• [Data records]
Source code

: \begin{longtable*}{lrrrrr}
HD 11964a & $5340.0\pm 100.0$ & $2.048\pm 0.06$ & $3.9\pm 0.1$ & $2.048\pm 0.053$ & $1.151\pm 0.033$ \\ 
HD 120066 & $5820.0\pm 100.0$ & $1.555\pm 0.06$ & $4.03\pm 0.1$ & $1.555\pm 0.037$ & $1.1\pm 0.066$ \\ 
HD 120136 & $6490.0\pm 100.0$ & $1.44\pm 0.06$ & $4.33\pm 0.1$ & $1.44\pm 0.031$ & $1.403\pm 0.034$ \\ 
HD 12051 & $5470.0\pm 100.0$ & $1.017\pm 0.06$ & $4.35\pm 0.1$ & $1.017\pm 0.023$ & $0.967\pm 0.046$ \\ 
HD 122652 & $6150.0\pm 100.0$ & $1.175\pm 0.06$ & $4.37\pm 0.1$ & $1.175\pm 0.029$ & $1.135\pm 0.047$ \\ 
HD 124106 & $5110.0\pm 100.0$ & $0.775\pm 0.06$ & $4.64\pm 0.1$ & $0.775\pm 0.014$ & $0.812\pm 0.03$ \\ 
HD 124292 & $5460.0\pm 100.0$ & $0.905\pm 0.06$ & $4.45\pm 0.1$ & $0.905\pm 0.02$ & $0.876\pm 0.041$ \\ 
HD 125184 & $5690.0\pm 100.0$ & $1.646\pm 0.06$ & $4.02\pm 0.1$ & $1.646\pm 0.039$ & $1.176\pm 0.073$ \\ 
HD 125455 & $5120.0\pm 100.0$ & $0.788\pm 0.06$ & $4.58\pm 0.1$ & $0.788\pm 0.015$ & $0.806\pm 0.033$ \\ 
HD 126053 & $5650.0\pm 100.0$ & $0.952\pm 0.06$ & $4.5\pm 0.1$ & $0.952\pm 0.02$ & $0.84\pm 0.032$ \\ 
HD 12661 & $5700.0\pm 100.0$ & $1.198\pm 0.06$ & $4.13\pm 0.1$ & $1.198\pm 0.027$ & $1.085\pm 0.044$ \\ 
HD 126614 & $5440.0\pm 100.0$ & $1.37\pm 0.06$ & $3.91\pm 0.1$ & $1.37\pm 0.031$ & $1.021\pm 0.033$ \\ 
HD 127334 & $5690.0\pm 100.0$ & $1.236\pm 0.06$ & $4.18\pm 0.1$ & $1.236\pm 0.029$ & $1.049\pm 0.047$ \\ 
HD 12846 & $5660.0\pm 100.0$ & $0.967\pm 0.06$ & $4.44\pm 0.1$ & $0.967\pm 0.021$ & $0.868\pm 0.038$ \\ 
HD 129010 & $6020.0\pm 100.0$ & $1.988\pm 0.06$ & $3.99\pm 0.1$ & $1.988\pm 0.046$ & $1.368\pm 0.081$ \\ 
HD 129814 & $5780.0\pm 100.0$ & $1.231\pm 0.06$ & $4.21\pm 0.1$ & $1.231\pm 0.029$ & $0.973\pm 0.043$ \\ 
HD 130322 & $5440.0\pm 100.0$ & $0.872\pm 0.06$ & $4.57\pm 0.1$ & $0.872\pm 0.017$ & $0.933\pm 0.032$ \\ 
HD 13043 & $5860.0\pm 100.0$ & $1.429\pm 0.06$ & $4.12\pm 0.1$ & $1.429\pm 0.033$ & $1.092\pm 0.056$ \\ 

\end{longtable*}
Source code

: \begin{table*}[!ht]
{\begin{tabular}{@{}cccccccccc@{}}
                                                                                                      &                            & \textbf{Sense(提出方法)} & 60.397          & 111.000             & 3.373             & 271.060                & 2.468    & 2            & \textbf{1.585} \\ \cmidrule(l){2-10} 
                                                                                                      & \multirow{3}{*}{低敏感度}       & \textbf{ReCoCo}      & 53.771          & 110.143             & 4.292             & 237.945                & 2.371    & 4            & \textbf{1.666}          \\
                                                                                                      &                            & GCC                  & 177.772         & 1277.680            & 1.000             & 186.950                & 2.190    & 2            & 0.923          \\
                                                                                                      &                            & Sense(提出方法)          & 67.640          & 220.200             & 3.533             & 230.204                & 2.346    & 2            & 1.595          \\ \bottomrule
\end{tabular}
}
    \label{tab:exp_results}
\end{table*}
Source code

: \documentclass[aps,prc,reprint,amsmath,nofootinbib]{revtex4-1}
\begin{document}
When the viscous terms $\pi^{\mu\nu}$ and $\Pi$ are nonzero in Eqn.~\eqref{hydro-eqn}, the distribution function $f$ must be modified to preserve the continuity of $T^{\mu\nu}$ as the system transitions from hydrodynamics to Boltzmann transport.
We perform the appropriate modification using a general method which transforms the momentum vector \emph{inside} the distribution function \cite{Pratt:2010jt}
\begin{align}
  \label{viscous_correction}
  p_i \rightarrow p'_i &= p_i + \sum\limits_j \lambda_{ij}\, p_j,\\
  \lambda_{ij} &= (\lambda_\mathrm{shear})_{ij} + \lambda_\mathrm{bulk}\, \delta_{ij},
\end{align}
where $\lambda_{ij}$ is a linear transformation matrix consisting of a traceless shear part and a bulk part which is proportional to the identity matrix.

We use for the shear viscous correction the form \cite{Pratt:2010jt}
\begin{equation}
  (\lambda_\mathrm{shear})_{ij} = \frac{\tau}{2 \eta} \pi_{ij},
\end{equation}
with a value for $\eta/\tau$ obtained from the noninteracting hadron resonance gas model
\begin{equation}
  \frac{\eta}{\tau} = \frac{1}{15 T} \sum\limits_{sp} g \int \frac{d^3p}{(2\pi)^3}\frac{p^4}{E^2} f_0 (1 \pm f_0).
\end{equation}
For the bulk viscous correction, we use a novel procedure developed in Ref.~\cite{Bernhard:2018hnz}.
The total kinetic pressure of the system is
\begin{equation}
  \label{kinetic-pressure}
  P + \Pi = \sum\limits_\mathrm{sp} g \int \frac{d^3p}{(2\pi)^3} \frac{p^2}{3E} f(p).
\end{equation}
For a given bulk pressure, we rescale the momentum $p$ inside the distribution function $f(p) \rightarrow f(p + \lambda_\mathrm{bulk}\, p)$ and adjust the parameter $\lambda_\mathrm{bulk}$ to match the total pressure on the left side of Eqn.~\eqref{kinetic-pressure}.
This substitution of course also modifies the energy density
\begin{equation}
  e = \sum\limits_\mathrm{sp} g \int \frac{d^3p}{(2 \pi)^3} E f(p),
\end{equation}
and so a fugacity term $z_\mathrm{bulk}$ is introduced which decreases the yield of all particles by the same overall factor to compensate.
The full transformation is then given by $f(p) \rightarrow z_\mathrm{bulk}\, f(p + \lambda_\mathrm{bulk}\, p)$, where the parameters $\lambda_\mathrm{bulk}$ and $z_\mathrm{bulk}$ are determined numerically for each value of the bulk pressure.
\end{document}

• [Requirement]
Provide the count of lines holding the word "cite" in these entries, and no other words.

• [Task response]
3